The aim of Frances Corner’s restructure of the College is clear – to turn Goldsmiths into an institution that embodies the vision of higher education being promulgated by the current Tory government – to strip universities of any genuinely critical approaches, and to make higher education a playground for the rich and privileged, rather than a right for all. 

What are we going to do about it

We are going to continue to fight this. Recent resignations at the senior management level show not only the cynicism of the process, with its architects leaving for well-paid roles elsewhere after wreaking havoc on our workplace, but also the total lack of legitimacy of the recovery process – clearly even the people pushing it through have no faith in its viability. 

Goldsmiths UCU are currently pursuing a marking and assessment boycott, which in combination with the inevitable organisational disarray that will accompany the restructuring of administrative support, will have a massive impact on assessment processes. In addition, the branch has voted for further strike action at the start of the next academic year to coincide with induction week. As part of our action short of a strike (ASOS) the branch is also calling on its members not to comply with the Connected Curriculum Review (CCR), in order to resist any efforts to further cut staffing or alter departmental autonomy as a result of the CCR’s ‘strategic principles’. 

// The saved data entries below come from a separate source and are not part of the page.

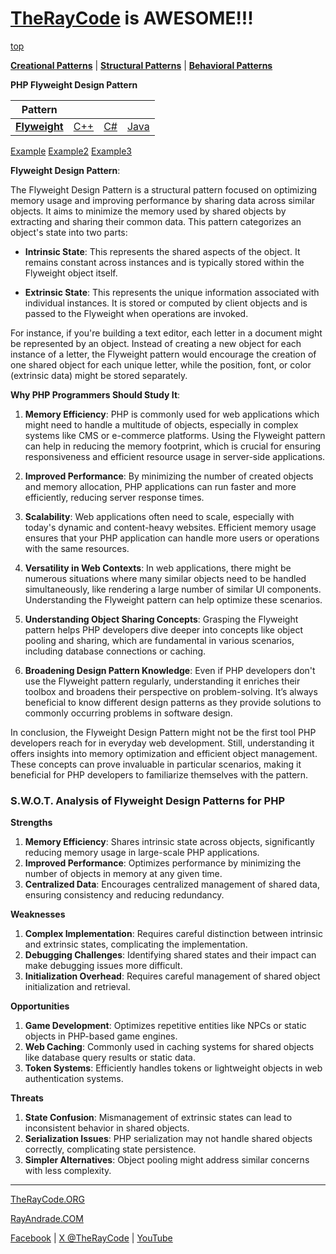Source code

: # [TheRayCode](../../../README.md) is AWESOME!!!

[top](../README.md)

**[Creational Patterns](../README.md)** | **[Structural Patterns](../../Structural/README.md)** | **[Behavioral Patterns](../../Behavioral/README.md)**

**PHP Flyweight Design Pattern**

|Pattern|   |   |   |
|---|---|---|---|
| [**Flyweight**](README.md) | [C++](../../../CPP/Structural/Flyweight/README.md) | [C#](../../../CPP/Structural/Flyweight/README.md) | [Java](../../../Java/Structural/Flyweight/README.md) |

[Example](Example/README.md) [Example2](Example2/README.md) [Example3](Example3/README.md)

**Flyweight Design Pattern**:

The Flyweight Design Pattern is a structural pattern focused on optimizing memory usage and improving performance by sharing data across similar objects. It aims to minimize the memory used by shared objects by extracting and sharing their common data. This pattern categorizes an object's state into two parts:

- **Intrinsic State**: This represents the shared aspects of the object. It remains constant across instances and is typically stored within the Flyweight object itself.
  
- **Extrinsic State**: This represents the unique information associated with individual instances. It is stored or computed by client objects and is passed to the Flyweight when operations are invoked.

For instance, if you're building a text editor, each letter in a document might be represented by an object. Instead of creating a new object for each instance of a letter, the Flyweight pattern would encourage the creation of one shared object for each unique letter, while the position, font, or color (extrinsic data) might be stored separately.

**Why PHP Programmers Should Study It**:

1. **Memory Efficiency**: PHP is commonly used for web applications which might need to handle a multitude of objects, especially in complex systems like CMS or e-commerce platforms. Using the Flyweight pattern can help in reducing the memory footprint, which is crucial for ensuring responsiveness and efficient resource usage in server-side applications.

2. **Improved Performance**: By minimizing the number of created objects and memory allocation, PHP applications can run faster and more efficiently, reducing server response times.

3. **Scalability**: Web applications often need to scale, especially with today's dynamic and content-heavy websites. Efficient memory usage ensures that your PHP application can handle more users or operations with the same resources.

4. **Versatility in Web Contexts**: In web applications, there might be numerous situations where many similar objects need to be handled simultaneously, like rendering a large number of similar UI components. Understanding the Flyweight pattern can help optimize these scenarios.

5. **Understanding Object Sharing Concepts**: Grasping the Flyweight pattern helps PHP developers dive deeper into concepts like object pooling and sharing, which are fundamental in various scenarios, including database connections or caching.

6. **Broadening Design Pattern Knowledge**: Even if PHP developers don't use the Flyweight pattern regularly, understanding it enriches their toolbox and broadens their perspective on problem-solving. It’s always beneficial to know different design patterns as they provide solutions to commonly occurring problems in software design.

In conclusion, the Flyweight Design Pattern might not be the first tool PHP developers reach for in everyday web development. Still, understanding it offers insights into memory optimization and efficient object management. These concepts can prove invaluable in particular scenarios, making it beneficial for PHP developers to familiarize themselves with the pattern.

### **S.W.O.T. Analysis of Flyweight Design Patterns for PHP**

**Strengths**  
1. **Memory Efficiency**: Shares intrinsic state across objects, significantly reducing memory usage in large-scale PHP applications.  
2. **Improved Performance**: Optimizes performance by minimizing the number of objects in memory at any given time.  
3. **Centralized Data**: Encourages centralized management of shared data, ensuring consistency and reducing redundancy.

**Weaknesses**  
1. **Complex Implementation**: Requires careful distinction between intrinsic and extrinsic states, complicating the implementation.  
2. **Debugging Challenges**: Identifying shared states and their impact can make debugging issues more difficult.  
3. **Initialization Overhead**: Requires careful management of shared object initialization and retrieval.

**Opportunities**  
1. **Game Development**: Optimizes repetitive entities like NPCs or static objects in PHP-based game engines.  
2. **Web Caching**: Commonly used in caching systems for shared objects like database query results or static data.  
3. **Token Systems**: Efficiently handles tokens or lightweight objects in web authentication systems.

**Threats**  
1. **State Confusion**: Mismanagement of extrinsic states can lead to inconsistent behavior in shared objects.  
2. **Serialization Issues**: PHP serialization may not handle shared objects correctly, complicating state persistence.  
3. **Simpler Alternatives**: Object pooling might address similar concerns with less complexity.

---


[TheRayCode.ORG](https://www.TheRayCode.org)

[RayAndrade.COM](https://www.RayAndrade.com)

[Facebook](https://www.facebook.com/TheRayCode/) | [X @TheRayCode](https://www.x.com/TheRayCode/) | [YouTube](https://www.youtube.com/TheRayCode/)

Both GUCU and Goldsmiths UNISON are supporting members to challenge these redundancies in appeals. Students are continuing to mobilise in support of staff and in defence of their own learning conditions. As well as supporting members in appealing these dismissal notices, GUCU will be mounting a legal challenge which will require significant fundraising. The branch is asking for everyone who can afford to do so to donate to our campaign fund (mark the payment “legal” to support our fundraising for appeals).

We are going to continue to fight to get every one of these redundancies rescinded and ensure that the Recovery Programme is brought to a halt. In order to do this, we are going to need the support and energy of every member of the Goldsmiths community, both in sharing the situation at the college as widely as possible, and in building our campaigning and collective actions. Now is the time to attend branch meetings, action committees and working groups. Now is the time to stand with staff threatened with redundancy and show management that this institution is ours – it is made what it is by every worker and every student, not overpaid managers who will leave as soon as they can no longer further their own careers.